AIM OF THE TASK -> For the data below, report only the number of lines containing the string "shown".
--- DATA FOR THIS EXERCISE Enclosed Below ---
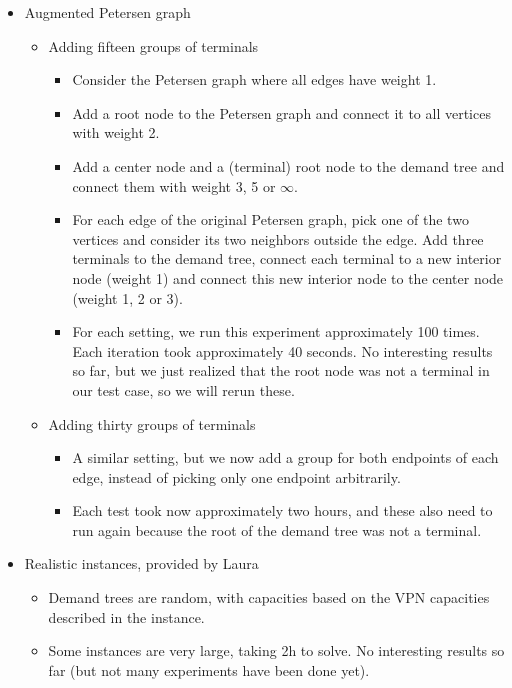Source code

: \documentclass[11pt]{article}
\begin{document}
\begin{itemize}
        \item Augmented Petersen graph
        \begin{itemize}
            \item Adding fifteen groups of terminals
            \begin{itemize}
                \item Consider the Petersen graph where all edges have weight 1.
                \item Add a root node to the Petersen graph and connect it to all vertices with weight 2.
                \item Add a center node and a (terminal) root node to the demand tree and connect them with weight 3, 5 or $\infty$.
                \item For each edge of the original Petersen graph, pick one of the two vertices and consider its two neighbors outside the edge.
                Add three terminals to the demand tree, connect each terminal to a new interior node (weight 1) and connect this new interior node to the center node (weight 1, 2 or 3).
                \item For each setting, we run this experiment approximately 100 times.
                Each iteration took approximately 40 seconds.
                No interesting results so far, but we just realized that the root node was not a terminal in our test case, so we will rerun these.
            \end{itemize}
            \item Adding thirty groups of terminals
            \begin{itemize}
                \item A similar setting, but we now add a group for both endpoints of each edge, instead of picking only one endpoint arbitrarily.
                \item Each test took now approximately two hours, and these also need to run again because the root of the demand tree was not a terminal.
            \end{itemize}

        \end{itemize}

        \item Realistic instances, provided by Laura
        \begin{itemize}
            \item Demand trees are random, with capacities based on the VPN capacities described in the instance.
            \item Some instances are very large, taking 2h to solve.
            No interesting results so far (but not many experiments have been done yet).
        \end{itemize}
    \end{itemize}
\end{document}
--- End of Enclosed DATA FOR THIS EXERCISE ---
--- DATA FOR THIS EXERCISE Enclosed Below ---
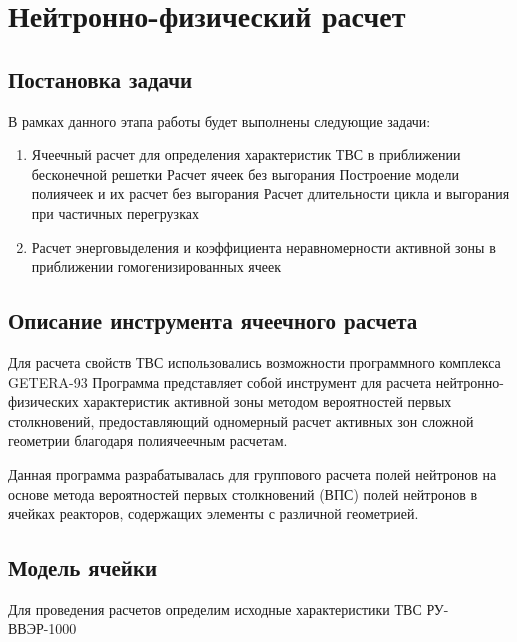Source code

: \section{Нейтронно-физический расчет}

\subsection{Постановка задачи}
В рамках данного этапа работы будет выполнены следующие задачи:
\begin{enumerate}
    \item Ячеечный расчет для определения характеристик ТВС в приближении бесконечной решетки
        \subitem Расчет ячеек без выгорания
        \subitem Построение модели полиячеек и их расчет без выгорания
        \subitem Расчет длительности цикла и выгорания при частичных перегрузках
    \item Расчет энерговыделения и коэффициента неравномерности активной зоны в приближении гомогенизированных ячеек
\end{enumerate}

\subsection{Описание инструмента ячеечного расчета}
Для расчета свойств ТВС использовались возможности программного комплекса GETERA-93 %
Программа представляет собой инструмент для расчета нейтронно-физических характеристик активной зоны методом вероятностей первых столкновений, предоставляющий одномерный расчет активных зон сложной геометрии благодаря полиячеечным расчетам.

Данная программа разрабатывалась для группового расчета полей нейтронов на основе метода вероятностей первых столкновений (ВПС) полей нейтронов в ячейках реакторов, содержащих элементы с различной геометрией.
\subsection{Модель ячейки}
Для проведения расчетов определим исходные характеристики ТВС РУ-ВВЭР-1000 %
--- End of Enclosed DATA FOR THIS EXERCISE ---
--- DATA FOR THIS EXERCISE Enclosed Below ---
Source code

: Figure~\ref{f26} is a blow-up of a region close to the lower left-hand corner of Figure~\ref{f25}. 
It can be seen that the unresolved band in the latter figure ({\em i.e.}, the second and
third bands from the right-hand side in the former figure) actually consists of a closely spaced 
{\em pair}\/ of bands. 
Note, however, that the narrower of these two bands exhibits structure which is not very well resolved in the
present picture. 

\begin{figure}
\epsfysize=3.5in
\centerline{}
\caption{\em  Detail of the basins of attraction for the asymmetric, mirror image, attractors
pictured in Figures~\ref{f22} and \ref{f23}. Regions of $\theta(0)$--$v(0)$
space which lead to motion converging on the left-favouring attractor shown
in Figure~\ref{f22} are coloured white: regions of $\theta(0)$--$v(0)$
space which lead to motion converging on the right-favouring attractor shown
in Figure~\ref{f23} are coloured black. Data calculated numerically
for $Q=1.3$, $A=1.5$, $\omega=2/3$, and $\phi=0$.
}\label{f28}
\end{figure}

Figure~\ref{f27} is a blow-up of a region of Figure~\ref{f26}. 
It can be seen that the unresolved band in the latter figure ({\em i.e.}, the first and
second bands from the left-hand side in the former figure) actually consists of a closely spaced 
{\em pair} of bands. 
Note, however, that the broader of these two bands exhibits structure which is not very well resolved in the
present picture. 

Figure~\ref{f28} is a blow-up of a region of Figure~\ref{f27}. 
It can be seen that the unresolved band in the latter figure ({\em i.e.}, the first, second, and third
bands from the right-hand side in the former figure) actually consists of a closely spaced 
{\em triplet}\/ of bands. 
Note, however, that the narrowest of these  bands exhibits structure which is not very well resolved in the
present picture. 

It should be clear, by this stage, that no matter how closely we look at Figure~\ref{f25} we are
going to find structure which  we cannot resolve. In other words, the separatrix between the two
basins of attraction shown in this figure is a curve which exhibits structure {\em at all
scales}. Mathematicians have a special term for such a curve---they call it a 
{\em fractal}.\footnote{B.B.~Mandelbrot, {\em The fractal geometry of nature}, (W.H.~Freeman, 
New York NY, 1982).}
--- End of Enclosed DATA FOR THIS EXERCISE ---
WORKED SOLUTION -> 3